[[ Dataset records open ]]
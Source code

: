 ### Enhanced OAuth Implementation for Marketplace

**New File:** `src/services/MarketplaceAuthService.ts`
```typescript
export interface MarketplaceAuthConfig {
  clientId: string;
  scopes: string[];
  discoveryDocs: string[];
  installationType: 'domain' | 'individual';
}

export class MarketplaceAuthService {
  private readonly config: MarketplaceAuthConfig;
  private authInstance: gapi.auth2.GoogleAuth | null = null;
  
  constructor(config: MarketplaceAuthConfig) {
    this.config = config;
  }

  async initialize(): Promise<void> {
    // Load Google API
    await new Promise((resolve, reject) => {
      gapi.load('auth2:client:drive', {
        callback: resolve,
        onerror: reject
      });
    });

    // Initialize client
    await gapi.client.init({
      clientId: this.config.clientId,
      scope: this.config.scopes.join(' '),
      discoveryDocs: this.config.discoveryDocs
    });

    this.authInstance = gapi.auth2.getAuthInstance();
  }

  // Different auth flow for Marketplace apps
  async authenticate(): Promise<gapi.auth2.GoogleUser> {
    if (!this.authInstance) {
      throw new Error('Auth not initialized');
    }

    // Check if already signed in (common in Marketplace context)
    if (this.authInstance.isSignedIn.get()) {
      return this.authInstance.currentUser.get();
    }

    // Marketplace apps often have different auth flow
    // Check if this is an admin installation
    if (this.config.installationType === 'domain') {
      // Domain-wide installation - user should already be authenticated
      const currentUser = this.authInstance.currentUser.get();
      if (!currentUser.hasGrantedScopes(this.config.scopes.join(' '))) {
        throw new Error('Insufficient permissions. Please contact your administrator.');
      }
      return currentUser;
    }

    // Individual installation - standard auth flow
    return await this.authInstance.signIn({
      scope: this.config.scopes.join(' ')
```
[[ Dataset records closed ]]
[[ Dataset records open ]]
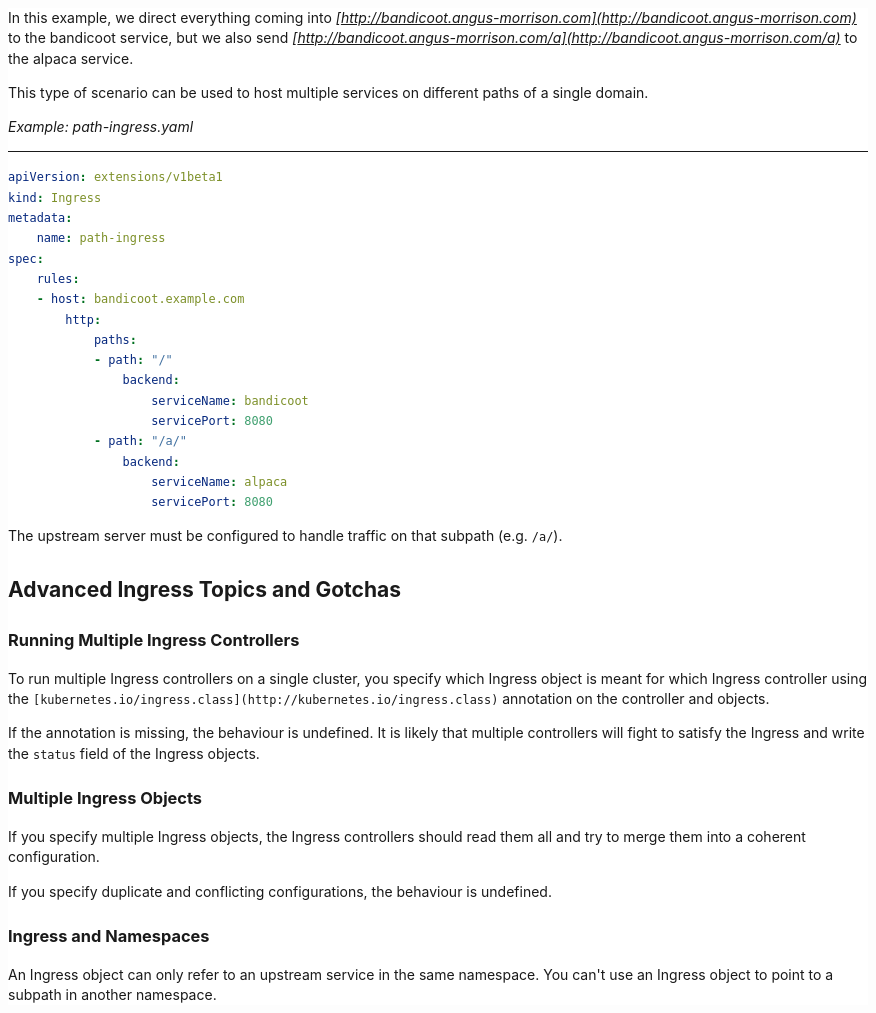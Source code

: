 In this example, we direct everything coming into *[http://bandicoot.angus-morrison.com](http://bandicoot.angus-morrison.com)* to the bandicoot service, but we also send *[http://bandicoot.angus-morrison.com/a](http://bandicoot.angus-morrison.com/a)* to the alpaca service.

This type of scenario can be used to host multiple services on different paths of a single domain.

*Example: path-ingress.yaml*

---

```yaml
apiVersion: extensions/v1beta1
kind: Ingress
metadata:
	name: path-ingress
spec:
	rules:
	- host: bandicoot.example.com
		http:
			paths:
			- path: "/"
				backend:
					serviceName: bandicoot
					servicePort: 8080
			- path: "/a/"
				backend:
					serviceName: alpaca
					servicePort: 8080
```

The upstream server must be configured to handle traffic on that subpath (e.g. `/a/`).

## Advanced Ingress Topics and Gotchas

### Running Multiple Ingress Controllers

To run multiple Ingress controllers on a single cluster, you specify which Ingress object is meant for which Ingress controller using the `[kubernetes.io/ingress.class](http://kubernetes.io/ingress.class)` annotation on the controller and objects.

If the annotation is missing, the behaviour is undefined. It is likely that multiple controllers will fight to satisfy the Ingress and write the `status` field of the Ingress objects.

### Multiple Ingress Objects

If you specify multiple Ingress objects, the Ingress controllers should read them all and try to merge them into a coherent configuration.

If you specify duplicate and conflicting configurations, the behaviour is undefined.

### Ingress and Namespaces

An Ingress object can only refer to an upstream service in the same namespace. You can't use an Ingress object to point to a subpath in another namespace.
[[ Dataset records closed ]]
[[ Dataset records open ]]
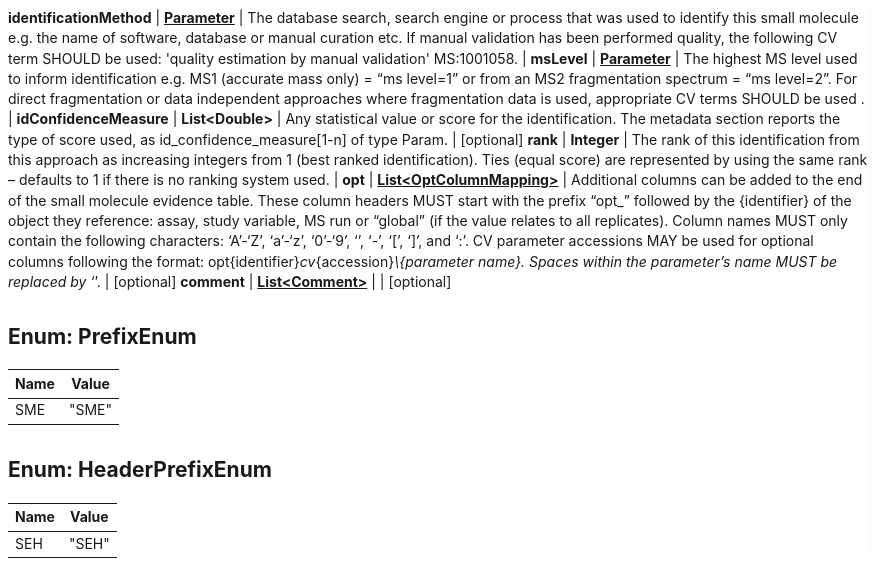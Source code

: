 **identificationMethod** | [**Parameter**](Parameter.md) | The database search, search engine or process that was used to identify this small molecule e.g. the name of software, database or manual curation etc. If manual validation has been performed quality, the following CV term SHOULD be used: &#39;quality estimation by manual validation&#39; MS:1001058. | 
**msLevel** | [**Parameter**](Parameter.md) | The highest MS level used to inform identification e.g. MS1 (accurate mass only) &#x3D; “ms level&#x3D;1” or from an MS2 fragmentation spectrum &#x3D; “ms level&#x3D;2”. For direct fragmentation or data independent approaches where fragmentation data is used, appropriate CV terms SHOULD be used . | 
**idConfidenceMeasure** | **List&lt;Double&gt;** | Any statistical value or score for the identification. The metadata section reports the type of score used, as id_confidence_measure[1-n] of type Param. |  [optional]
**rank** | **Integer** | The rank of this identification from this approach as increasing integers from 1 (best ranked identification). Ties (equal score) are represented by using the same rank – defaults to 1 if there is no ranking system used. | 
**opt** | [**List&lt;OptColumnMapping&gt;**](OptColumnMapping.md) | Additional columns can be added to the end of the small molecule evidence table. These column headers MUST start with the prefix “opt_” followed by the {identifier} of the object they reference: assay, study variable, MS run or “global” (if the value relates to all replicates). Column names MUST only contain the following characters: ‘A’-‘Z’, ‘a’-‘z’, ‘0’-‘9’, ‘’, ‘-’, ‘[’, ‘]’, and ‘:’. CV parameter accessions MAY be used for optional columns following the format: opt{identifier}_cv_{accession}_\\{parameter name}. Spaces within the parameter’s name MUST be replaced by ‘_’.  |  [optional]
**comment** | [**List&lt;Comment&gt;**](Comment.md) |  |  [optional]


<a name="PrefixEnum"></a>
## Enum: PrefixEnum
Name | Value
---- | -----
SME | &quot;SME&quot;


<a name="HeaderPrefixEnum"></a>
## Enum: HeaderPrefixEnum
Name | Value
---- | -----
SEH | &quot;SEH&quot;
[[ Dataset records closed ]]
» Work request: Go through the records above and report how many lines contain "from". Write the number only.

» Response: 2